Первая весна - Матвеев Герман Иванович


Герман Иванович Матвеев

Часть первая

1. Последний снег

Петухи в сараях кричали на всю деревню, когда Ваня Рябинин вышел из дома. Прищурив глаза, он оглянулся. Всё было покрыто толстым слоем ослепительно белого снега. Снежинки еще продолжали падать, но облака уже побелели и поднялись высоко. Вчера вечером тучи надвигались тёмным валом и так низко, что казалось, — зацепятся за крыши домов.

На дороге снег еще не был тронут колёсами машин, но кто-то из школьников успел отпечатать следы калош вдоль палисадника. „Нюша Семёнова“, — решил Ваня, заметив, что следы сворачивают к соседнему дому. В конце деревни он увидел фигуру мальчика. Это был его друг и одноклассник — Саша Пыжов.
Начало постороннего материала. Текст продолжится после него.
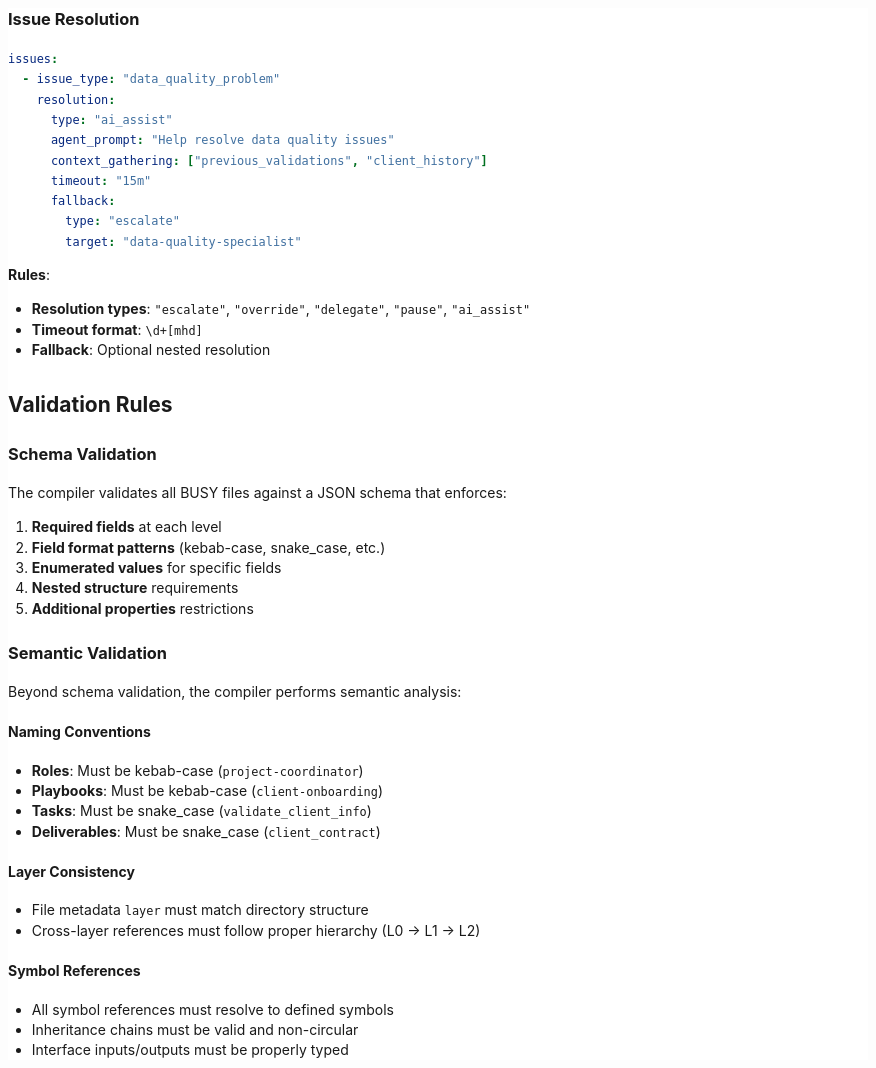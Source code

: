 ### Issue Resolution

```yaml
issues:
  - issue_type: "data_quality_problem"
    resolution:
      type: "ai_assist"
      agent_prompt: "Help resolve data quality issues"
      context_gathering: ["previous_validations", "client_history"]
      timeout: "15m"
      fallback:
        type: "escalate"
        target: "data-quality-specialist"
```

**Rules**:
- **Resolution types**: `"escalate"`, `"override"`, `"delegate"`, `"pause"`, `"ai_assist"`
- **Timeout format**: `\d+[mhd]`
- **Fallback**: Optional nested resolution

## Validation Rules

### Schema Validation

The compiler validates all BUSY files against a JSON schema that enforces:

1. **Required fields** at each level
2. **Field format patterns** (kebab-case, snake_case, etc.)
3. **Enumerated values** for specific fields
4. **Nested structure** requirements
5. **Additional properties** restrictions

### Semantic Validation

Beyond schema validation, the compiler performs semantic analysis:

#### Naming Conventions

- **Roles**: Must be kebab-case (`project-coordinator`)
- **Playbooks**: Must be kebab-case (`client-onboarding`)
- **Tasks**: Must be snake_case (`validate_client_info`)
- **Deliverables**: Must be snake_case (`client_contract`)

#### Layer Consistency

- File metadata `layer` must match directory structure
- Cross-layer references must follow proper hierarchy (L0 → L1 → L2)

#### Symbol References

- All symbol references must resolve to defined symbols
- Inheritance chains must be valid and non-circular
- Interface inputs/outputs must be properly typed
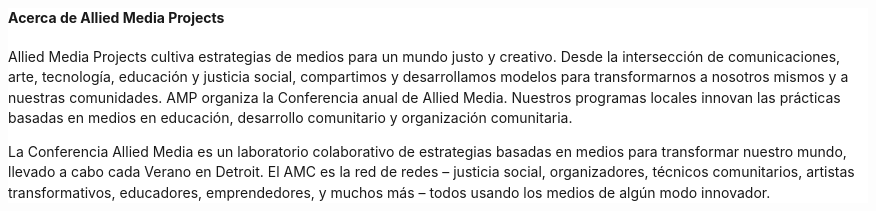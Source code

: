 
#### Acerca de Allied Media Projects

Allied Media Projects cultiva estrategias de medios para un mundo justo y creativo. Desde la intersección de comunicaciones, arte, tecnología, educación y justicia social, compartimos y desarrollamos modelos para transformarnos a nosotros mismos y a nuestras comunidades. AMP organiza la Conferencia anual de Allied Media. Nuestros programas locales innovan las prácticas basadas en medios en educación, desarrollo comunitario y organización comunitaria.

La Conferencia Allied Media es un laboratorio colaborativo de estrategias basadas en medios para transformar nuestro mundo, llevado a cabo cada Verano en Detroit. El AMC es la red de redes – justicia social, organizadores, técnicos comunitarios, artistas transformativos, educadores, emprendedores, y muchos más – todos usando los medios de algún modo innovador.
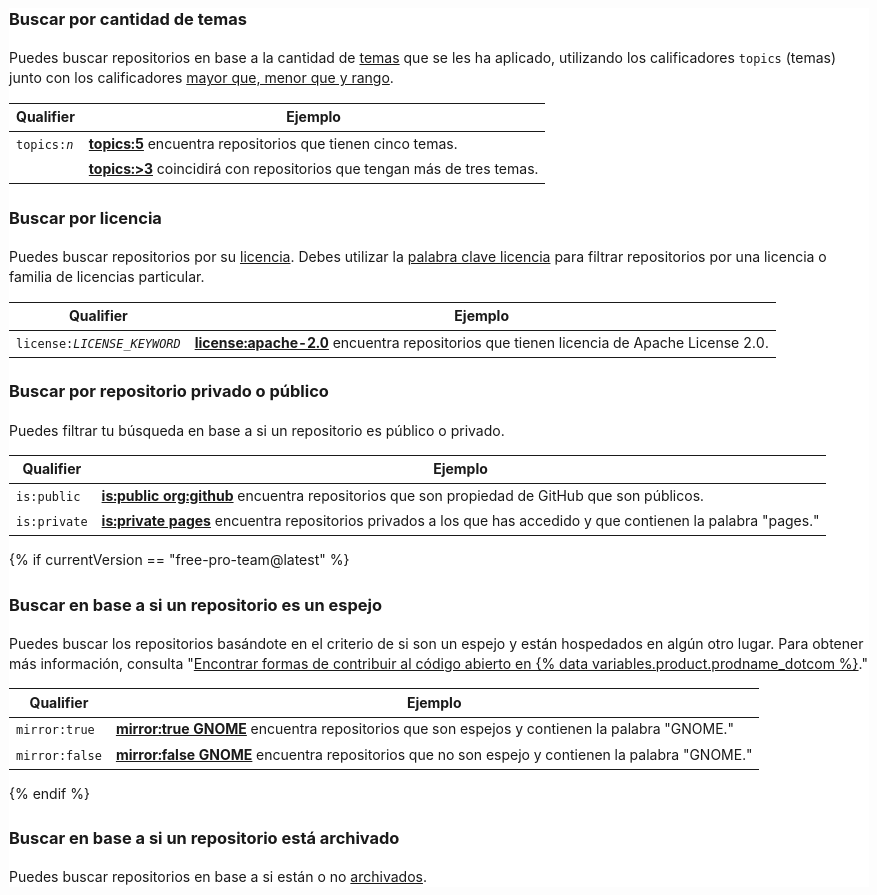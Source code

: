 ### Buscar por cantidad de temas

Puedes buscar repositorios en base a la cantidad de [temas](/articles/classifying-your-repository-with-topics) que se les ha aplicado, utilizando los calificadores `topics` (temas) junto con los calificadores [mayor que, menor que y rango](/articles/understanding-the-search-syntax).

| Qualifier                  | Ejemplo                                                                                                                                                                 |
| -------------------------- | ----------------------------------------------------------------------------------------------------------------------------------------------------------------------- |
| <code>topics:<em>n</em></code> | [**topics:5**](https://github.com/search?utf8=%E2%9C%93&q=topics%3A5&type=Repositories&ref=searchresults) encuentra repositorios que tienen cinco temas.                |
|                            | [**topics:>3**](https://github.com/search?utf8=%E2%9C%93&q=topics%3A%3E3&type=Repositories&ref=searchresults) coincidirá con repositorios que tengan más de tres temas. |

### Buscar por licencia

Puedes buscar repositorios por su [licencia](/articles/licensing-a-repository). Debes utilizar la [palabra clave licencia](/articles/licensing-a-repository/#searching-github-by-license-type) para filtrar repositorios por una licencia o familia de licencias particular.

| Qualifier                  | Ejemplo                                                                                                                                                                                         |
| -------------------------- | ----------------------------------------------------------------------------------------------------------------------------------------------------------------------------------------------- |
| <code>license:<em>LICENSE_KEYWORD</em></code> | [**license:apache-2.0**](https://github.com/search?utf8=%E2%9C%93&q=license%3Aapache-2.0&type=Repositories&ref=searchresults) encuentra repositorios que tienen licencia de Apache License 2.0. |

### Buscar por repositorio privado o público

Puedes filtrar tu búsqueda en base a si un repositorio es público o privado.

| Qualifier    | Ejemplo                                                                                                                                                                                            |
| ------------ | -------------------------------------------------------------------------------------------------------------------------------------------------------------------------------------------------- |
| `is:public`  | [**is:public org:github**](https://github.com/search?q=is%3Apublic+org%3Agithub&type=Repositories&utf8=%E2%9C%93) encuentra repositorios que son propiedad de GitHub que son públicos.             |
| `is:private` | [**is:private pages**](https://github.com/search?utf8=%E2%9C%93&q=pages+is%3Aprivate&type=Repositories) encuentra repositorios privados a los que has accedido y que contienen la palabra "pages." |

{% if currentVersion == "free-pro-team@latest" %}

### Buscar en base a si un repositorio es un espejo

Puedes buscar los repositorios basándote en el criterio de si son un espejo y están hospedados en algún otro lugar. Para obtener más información, consulta "[Encontrar formas de contribuir al código abierto en {% data variables.product.prodname_dotcom %}](/github/getting-started-with-github/finding-ways-to-contribute-to-open-source-on-github)."

| Qualifier      | Ejemplo                                                                                                                                                                  |
| -------------- | ------------------------------------------------------------------------------------------------------------------------------------------------------------------------ |
| `mirror:true`  | [**mirror:true GNOME**](https://github.com/search?utf8=%E2%9C%93&q=mirror%3Atrue+GNOME&type=) encuentra repositorios que son espejos y contienen la palabra "GNOME."     |
| `mirror:false` | [**mirror:false GNOME**](https://github.com/search?utf8=%E2%9C%93&q=mirror%3Afalse+GNOME&type=) encuentra repositorios que no son espejo y contienen la palabra "GNOME." |

{% endif %}

### Buscar en base a si un repositorio está archivado

Puedes buscar repositorios en base a si están o no [archivados](/articles/about-archiving-repositories).
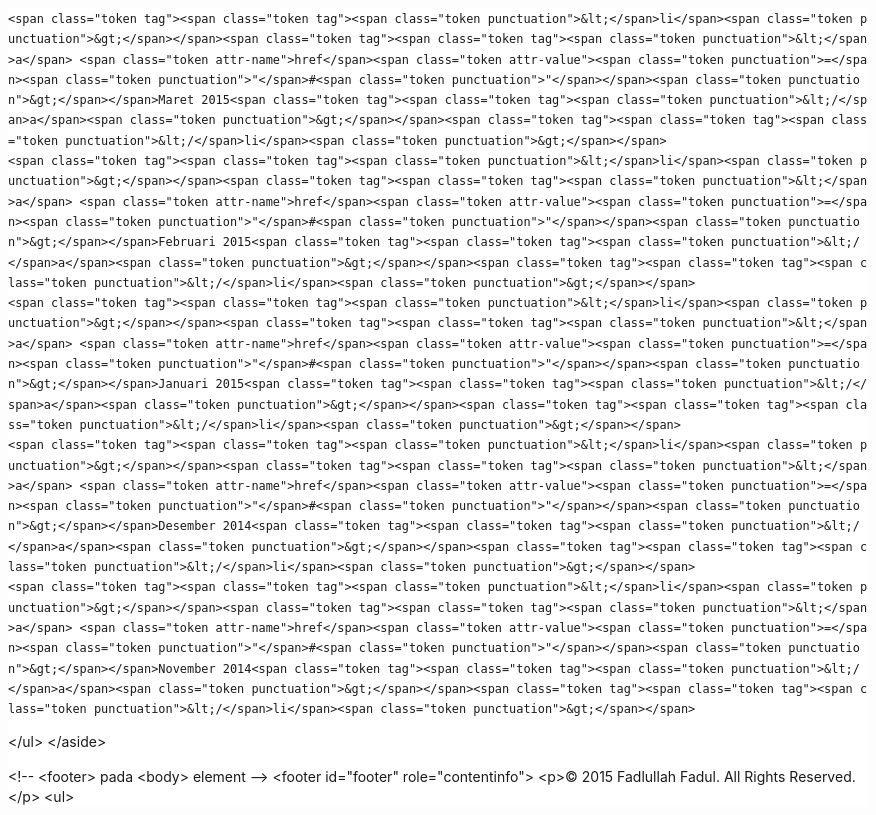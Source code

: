     <span class="token tag"><span class="token tag"><span class="token punctuation">&lt;</span>li</span><span class="token punctuation">&gt;</span></span><span class="token tag"><span class="token tag"><span class="token punctuation">&lt;</span>a</span> <span class="token attr-name">href</span><span class="token attr-value"><span class="token punctuation">=</span><span class="token punctuation">"</span>#<span class="token punctuation">"</span></span><span class="token punctuation">&gt;</span></span>Maret 2015<span class="token tag"><span class="token tag"><span class="token punctuation">&lt;/</span>a</span><span class="token punctuation">&gt;</span></span><span class="token tag"><span class="token tag"><span class="token punctuation">&lt;/</span>li</span><span class="token punctuation">&gt;</span></span>
    <span class="token tag"><span class="token tag"><span class="token punctuation">&lt;</span>li</span><span class="token punctuation">&gt;</span></span><span class="token tag"><span class="token tag"><span class="token punctuation">&lt;</span>a</span> <span class="token attr-name">href</span><span class="token attr-value"><span class="token punctuation">=</span><span class="token punctuation">"</span>#<span class="token punctuation">"</span></span><span class="token punctuation">&gt;</span></span>Februari 2015<span class="token tag"><span class="token tag"><span class="token punctuation">&lt;/</span>a</span><span class="token punctuation">&gt;</span></span><span class="token tag"><span class="token tag"><span class="token punctuation">&lt;/</span>li</span><span class="token punctuation">&gt;</span></span>
    <span class="token tag"><span class="token tag"><span class="token punctuation">&lt;</span>li</span><span class="token punctuation">&gt;</span></span><span class="token tag"><span class="token tag"><span class="token punctuation">&lt;</span>a</span> <span class="token attr-name">href</span><span class="token attr-value"><span class="token punctuation">=</span><span class="token punctuation">"</span>#<span class="token punctuation">"</span></span><span class="token punctuation">&gt;</span></span>Januari 2015<span class="token tag"><span class="token tag"><span class="token punctuation">&lt;/</span>a</span><span class="token punctuation">&gt;</span></span><span class="token tag"><span class="token tag"><span class="token punctuation">&lt;/</span>li</span><span class="token punctuation">&gt;</span></span>
    <span class="token tag"><span class="token tag"><span class="token punctuation">&lt;</span>li</span><span class="token punctuation">&gt;</span></span><span class="token tag"><span class="token tag"><span class="token punctuation">&lt;</span>a</span> <span class="token attr-name">href</span><span class="token attr-value"><span class="token punctuation">=</span><span class="token punctuation">"</span>#<span class="token punctuation">"</span></span><span class="token punctuation">&gt;</span></span>Desember 2014<span class="token tag"><span class="token tag"><span class="token punctuation">&lt;/</span>a</span><span class="token punctuation">&gt;</span></span><span class="token tag"><span class="token tag"><span class="token punctuation">&lt;/</span>li</span><span class="token punctuation">&gt;</span></span>
    <span class="token tag"><span class="token tag"><span class="token punctuation">&lt;</span>li</span><span class="token punctuation">&gt;</span></span><span class="token tag"><span class="token tag"><span class="token punctuation">&lt;</span>a</span> <span class="token attr-name">href</span><span class="token attr-value"><span class="token punctuation">=</span><span class="token punctuation">"</span>#<span class="token punctuation">"</span></span><span class="token punctuation">&gt;</span></span>November 2014<span class="token tag"><span class="token tag"><span class="token punctuation">&lt;/</span>a</span><span class="token punctuation">&gt;</span></span><span class="token tag"><span class="token tag"><span class="token punctuation">&lt;/</span>li</span><span class="token punctuation">&gt;</span></span>
  <span class="token tag"><span class="token tag"><span class="token punctuation">&lt;/</span>ul</span><span class="token punctuation">&gt;</span></span>
<span class="token tag"><span class="token tag"><span class="token punctuation">&lt;/</span>aside</span><span class="token punctuation">&gt;</span></span>

<span class="token comment" >&lt;!-- &lt;footer&gt; pada &lt;body&gt; element --&gt;</span>
<span class="token tag"><span class="token tag"><span class="token punctuation">&lt;</span>footer</span> <span class="token attr-name">id</span><span class="token attr-value"><span class="token punctuation">=</span><span class="token punctuation">"</span>footer<span class="token punctuation">"</span></span> <span class="token attr-name">role</span><span class="token attr-value"><span class="token punctuation">=</span><span class="token punctuation">"</span>contentinfo<span class="token punctuation">"</span></span><span class="token punctuation">&gt;</span></span>
  <span class="token tag"><span class="token tag"><span class="token punctuation">&lt;</span>p</span><span class="token punctuation">&gt;</span></span>&copy; 2015 Fadlullah Fadul. All Rights Reserved.<span class="token tag"><span class="token tag"><span class="token punctuation">&lt;/</span>p</span><span class="token punctuation">&gt;</span></span>
  <span class="token tag"><span class="token tag"><span class="token punctuation">&lt;</span>ul</span><span class="token punctuation">&gt;</span></span>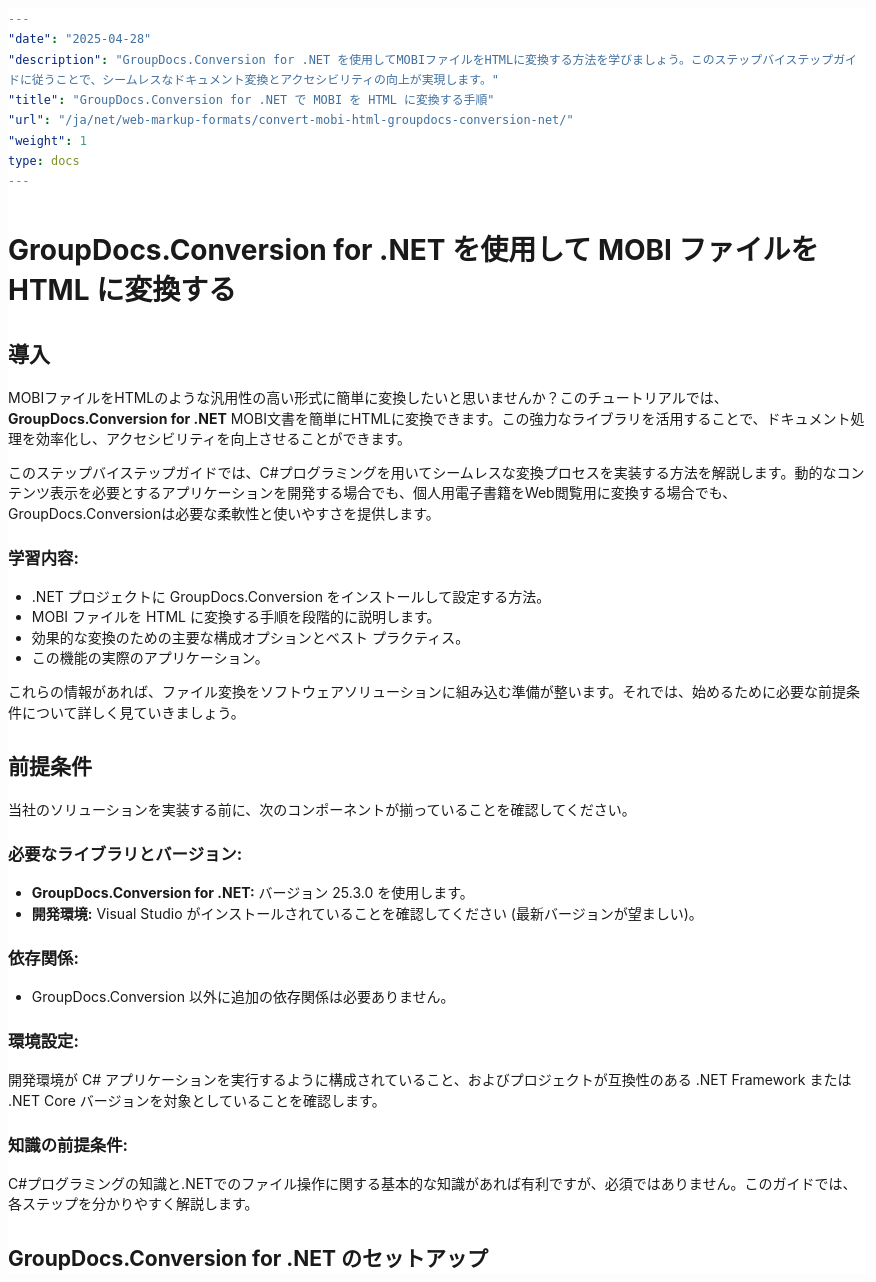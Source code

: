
 ```yaml
---
"date": "2025-04-28"
"description": "GroupDocs.Conversion for .NET を使用してMOBIファイルをHTMLに変換する方法を学びましょう。このステップバイステップガイドに従うことで、シームレスなドキュメント変換とアクセシビリティの向上が実現します。"
"title": "GroupDocs.Conversion for .NET で MOBI を HTML に変換する手順"
"url": "/ja/net/web-markup-formats/convert-mobi-html-groupdocs-conversion-net/"
"weight": 1
type: docs
---
```

# GroupDocs.Conversion for .NET を使用して MOBI ファイルを HTML に変換する

## 導入

MOBIファイルをHTMLのような汎用性の高い形式に簡単に変換したいと思いませんか？このチュートリアルでは、 **GroupDocs.Conversion for .NET** MOBI文書を簡単にHTMLに変換できます。この強力なライブラリを活用することで、ドキュメント処理を効率化し、アクセシビリティを向上させることができます。

このステップバイステップガイドでは、C#プログラミングを用いてシームレスな変換プロセスを実装する方法を解説します。動的なコンテンツ表示を必要とするアプリケーションを開発する場合でも、個人用電子書籍をWeb閲覧用に変換する場合でも、GroupDocs.Conversionは必要な柔軟性と使いやすさを提供します。

### 学習内容:
- .NET プロジェクトに GroupDocs.Conversion をインストールして設定する方法。
- MOBI ファイルを HTML に変換する手順を段階的に説明します。
- 効果的な変換のための主要な構成オプションとベスト プラクティス。
- この機能の実際のアプリケーション。

これらの情報があれば、ファイル変換をソフトウェアソリューションに組み込む準備が整います。それでは、始めるために必要な前提条件について詳しく見ていきましょう。

## 前提条件

当社のソリューションを実装する前に、次のコンポーネントが揃っていることを確認してください。

### 必要なライブラリとバージョン:
- **GroupDocs.Conversion for .NET:** バージョン 25.3.0 を使用します。
- **開発環境:** Visual Studio がインストールされていることを確認してください (最新バージョンが望ましい)。

### 依存関係:
- GroupDocs.Conversion 以外に追加の依存関係は必要ありません。

### 環境設定:
開発環境が C# アプリケーションを実行するように構成されていること、およびプロジェクトが互換性のある .NET Framework または .NET Core バージョンを対象としていることを確認します。

### 知識の前提条件:
C#プログラミングの知識と.NETでのファイル操作に関する基本的な知識があれば有利ですが、必須ではありません。このガイドでは、各ステップを分かりやすく解説します。

## GroupDocs.Conversion for .NET のセットアップ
Ваня помахал товарищу рукой и направился в его сторону неторопливой, переваливающейся походкой.

Ваня — невысокого роста, широкоплечий, скуластый, со слегка вздёрнутым носом, с пухлыми, еще совсем детскими губами и доверчивыми голубыми глазами.

Саша Пыжов — на голову выше Вани, сухощавый, стройный, с тёмными живыми глазами, прямым носом и вьющимися волосами. Он значительно уступал Ване в физической силе, но зато был ловок и непоседлив. Вот и сейчас, поджидая Ваню, он не мог оставаться без движения и скатал из мокрого снега большой ком.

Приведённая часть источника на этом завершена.